В архивохранилище секретных документов меня посадили за обычный двухтумбовый стол, присвоив категорию палеографа 2-й категории (специалист по письму): на «делах», принесенных из хранилища, ставил цифры валовой нумерации. Так продолжалось довольно долго, а я, простите за нескромность, был на редкость любознательным: улучив свободные минуты, в глубокой тайне от начальства, я пробирался в ветхое заветное архивохранилище, листал дела НКВД, судов, рассмотрения дел Военными трибуналами Военных округов... Вскоре стал делать выписки. Меня заметили, предупредили строго-настрого: в хранилище — ни ногой!
И «в наказание» перевели в соседнее — административно-контрольных и судебно-политических органов. Бывает же такое!
В этом архивохранилище я проработал до призыва в армию. (Перед этим поступил на вечернее отделение Московского историко-архивного института.) А в моей картотеке насчитывалось уже 20 000 карточек...

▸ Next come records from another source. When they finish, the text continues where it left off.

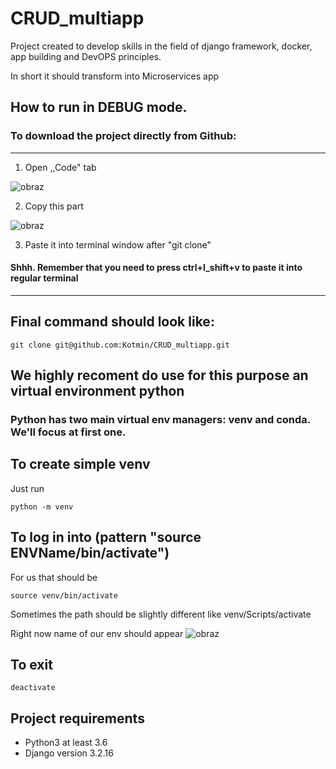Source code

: # CRUD_multiapp
Project created to develop skills in the field of django framework, docker, app building and DevOPS principles.

In short it should transform into Microservices app


## How to run in DEBUG mode.

### To download the project directly from Github:

---
1. Open ,,Code" tab

![obraz](https://user-images.githubusercontent.com/70173732/214968414-7b81b2e9-723e-4d86-84a2-25dbddfa3d2c.png)

2. Copy this part

![obraz](https://user-images.githubusercontent.com/70173732/214968592-b5b5d996-ae6c-468b-8507-c6d76c831f3d.png)

3. Paste it into terminal window after "git clone" 
#### Shhh. Remember that you need to press ctrl+l_shift+v to paste it into regular terminal
---

## Final command should look like:
```
git clone git@github.com:Kotmin/CRUD_multiapp.git
```

## We highly recoment do use for this purpose an virtual environment python
### Python has two main virtual env managers: venv and conda. We'll focus at first one.
## To create simple venv

Just run
```
python -m venv
```
## To log in into (pattern "source ENVName/bin/activate")
For us that should be
```
source venv/bin/activate

```
Sometimes the path should be slightly different like venv/Scripts/activate

Right now name of our env should appear
![obraz](https://user-images.githubusercontent.com/70173732/214974119-eb83b9fb-9bcb-44ec-b256-19d172491aeb.png)

## To exit 
```
deactivate
```





## Project requirements
- Python3 at least 3.6
- Django version 3.2.16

В армии я больше всего боялся... отупеть. И чтобы этого не произошло, записывал в тетради данные своих карточек по памяти. На втором году службы, ближе к «дембелю», начал писать роман (как мне тогда казалось) «Братья Кагановичи». Ребятам своего призыва читал отдельные главы, они хвалили, подбадривали: пиши, мол. Димка, дальше! Но нашелся среди них какой-то «сверхбдительный», донес. И моя рукопись оказалась у «особиста».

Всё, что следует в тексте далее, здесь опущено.